Nous l'avons dit, la Goualeuse s'était assise sur un tronc d'arbre renversé au bord d'un fossé profond.
Tout à coup un homme, se dressant du fond de cette excavation, secoua la litière sous laquelle il s'était tapi, et poussa un éclat de rire formidable.
La Goualeuse se retourna en jetant un cri d'effroi.
C'était le Chourineur.
—N'aie pas peur, ma fille, reprit le Chourineur en voyant la frayeur de la jeune fille, qui se réfugia auprès de son compagnon. Voilà une fameuse rencontre, hein! Maître Rodolphe, vous ne vous attendiez pas à cela? Ni moi non plus... Puis il ajouta d'un ton sérieux: Tenez, maître... voyez-vous, on dira ce qu'on voudra... mais il y a quelque chose en l'air... là-haut... au-dessus de nos têtes... Le meg des megs est un malin, il me fait l'effet de dire à l'homme: «Va comme je te pousse...» vu qu'il vous a poussé ici, ce qui est diablement étonnant!
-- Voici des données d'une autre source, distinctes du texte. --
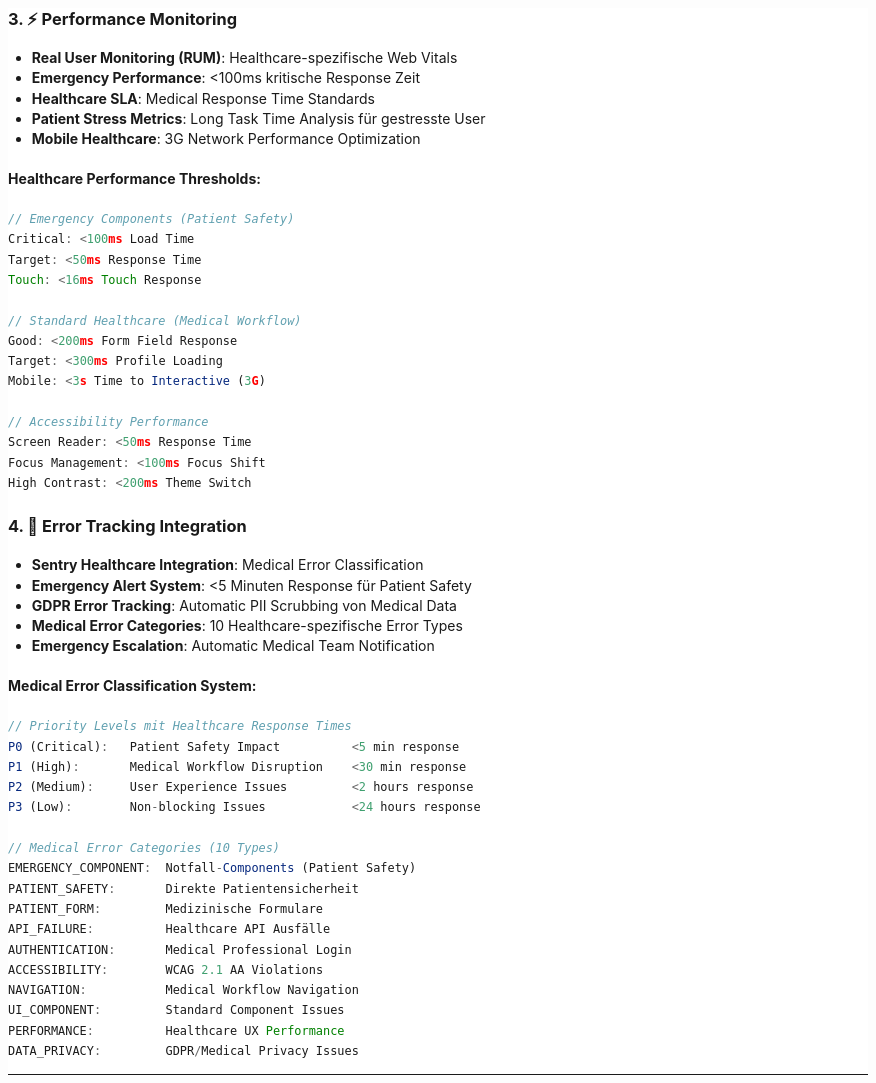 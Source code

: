 ### **3. ⚡ Performance Monitoring**
- **Real User Monitoring (RUM)**: Healthcare-spezifische Web Vitals
- **Emergency Performance**: <100ms kritische Response Zeit
- **Healthcare SLA**: Medical Response Time Standards
- **Patient Stress Metrics**: Long Task Time Analysis für gestresste User
- **Mobile Healthcare**: 3G Network Performance Optimization

#### **Healthcare Performance Thresholds**:
```javascript
// Emergency Components (Patient Safety)
Critical: <100ms Load Time
Target: <50ms Response Time
Touch: <16ms Touch Response

// Standard Healthcare (Medical Workflow)  
Good: <200ms Form Field Response
Target: <300ms Profile Loading
Mobile: <3s Time to Interactive (3G)

// Accessibility Performance
Screen Reader: <50ms Response Time
Focus Management: <100ms Focus Shift
High Contrast: <200ms Theme Switch
```

### **4. 🚨 Error Tracking Integration**
- **Sentry Healthcare Integration**: Medical Error Classification
- **Emergency Alert System**: <5 Minuten Response für Patient Safety
- **GDPR Error Tracking**: Automatic PII Scrubbing von Medical Data
- **Medical Error Categories**: 10 Healthcare-spezifische Error Types
- **Emergency Escalation**: Automatic Medical Team Notification

#### **Medical Error Classification System**:
```javascript
// Priority Levels mit Healthcare Response Times
P0 (Critical):   Patient Safety Impact          <5 min response
P1 (High):       Medical Workflow Disruption    <30 min response  
P2 (Medium):     User Experience Issues         <2 hours response
P3 (Low):        Non-blocking Issues            <24 hours response

// Medical Error Categories (10 Types)
EMERGENCY_COMPONENT:  Notfall-Components (Patient Safety)
PATIENT_SAFETY:       Direkte Patientensicherheit
PATIENT_FORM:         Medizinische Formulare
API_FAILURE:          Healthcare API Ausfälle
AUTHENTICATION:       Medical Professional Login
ACCESSIBILITY:        WCAG 2.1 AA Violations
NAVIGATION:           Medical Workflow Navigation
UI_COMPONENT:         Standard Component Issues
PERFORMANCE:          Healthcare UX Performance
DATA_PRIVACY:         GDPR/Medical Privacy Issues
```

--- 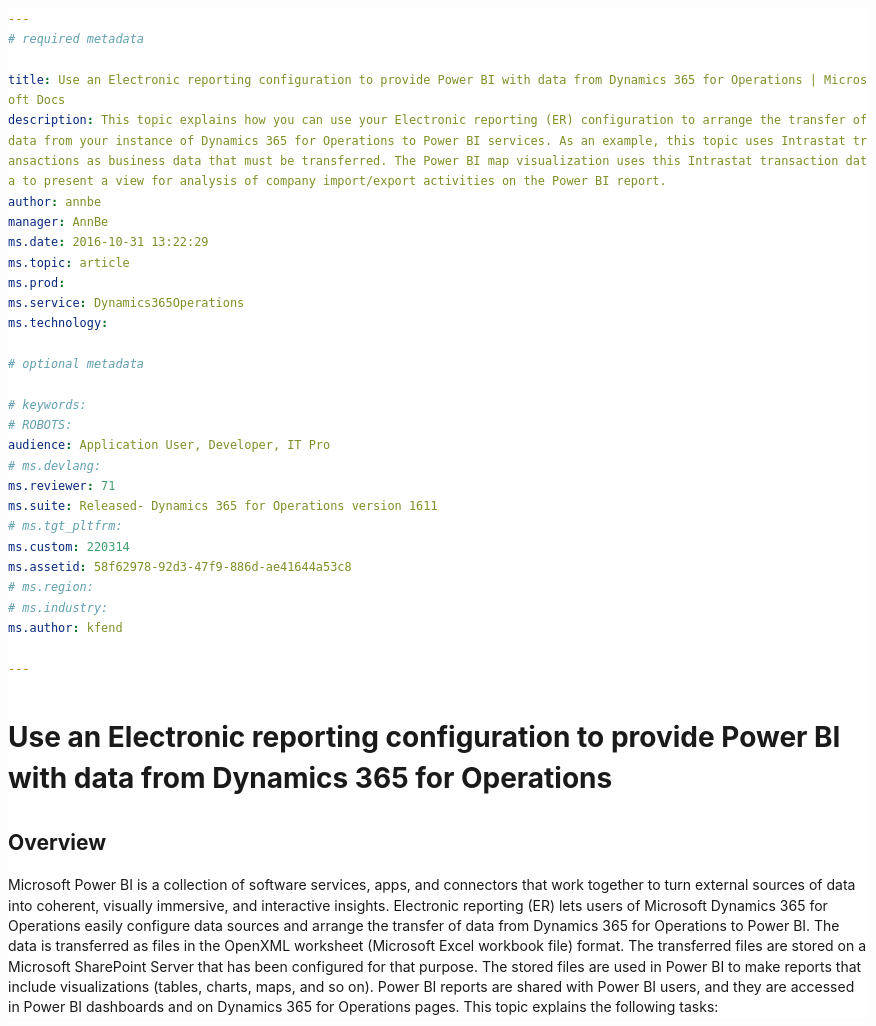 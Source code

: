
 ```yaml
---
# required metadata

title: Use an Electronic reporting configuration to provide Power BI with data from Dynamics 365 for Operations | Microsoft Docs
description: This topic explains how you can use your Electronic reporting (ER) configuration to arrange the transfer of data from your instance of Dynamics 365 for Operations to Power BI services. As an example, this topic uses Intrastat transactions as business data that must be transferred. The Power BI map visualization uses this Intrastat transaction data to present a view for analysis of company import/export activities on the Power BI report.
author: annbe
manager: AnnBe
ms.date: 2016-10-31 13:22:29
ms.topic: article
ms.prod: 
ms.service: Dynamics365Operations
ms.technology: 

# optional metadata

# keywords: 
# ROBOTS: 
audience: Application User, Developer, IT Pro
# ms.devlang: 
ms.reviewer: 71
ms.suite: Released- Dynamics 365 for Operations version 1611
# ms.tgt_pltfrm: 
ms.custom: 220314
ms.assetid: 58f62978-92d3-47f9-886d-ae41644a53c8
# ms.region: 
# ms.industry: 
ms.author: kfend

---
```


# Use an Electronic reporting configuration to provide Power BI with data from Dynamics 365 for Operations

Overview
--------

Microsoft Power BI is a collection of software services, apps, and connectors that work together to turn external sources of data into coherent, visually immersive, and interactive insights. Electronic reporting (ER) lets users of Microsoft Dynamics 365 for Operations easily configure data sources and arrange the transfer of data from Dynamics 365 for Operations to Power BI. The data is transferred as files in the OpenXML worksheet (Microsoft Excel workbook file) format. The transferred files are stored on a Microsoft SharePoint Server that has been configured for that purpose. The stored files are used in Power BI to make reports that include visualizations (tables, charts, maps, and so on). Power BI reports are shared with Power BI users, and they are accessed in Power BI dashboards and on Dynamics 365 for Operations pages. This topic explains the following tasks:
—Que fais-tu là? dit Rodolphe très-surpris.
—Je veille au grain pour vous, mon maître... Mais, tonnerre! quelle bonne farce que vous veniez justement dans les environs de ma maison de campagne... Tenez, il y a quelque chose: décidément, il y a quelque chose.
—Mais, encore une fois, que fais-tu là?
—Tout à l'heure vous le saurez, donnez-moi seulement le temps de percher sur votre observatoire à un cheval.
Et le Chourineur courut vers le fiacre arrêté à peu de distance, jeta çà et là sur la plaine immense un coup d'œil perçant, et revint prestement rejoindre Rodolphe.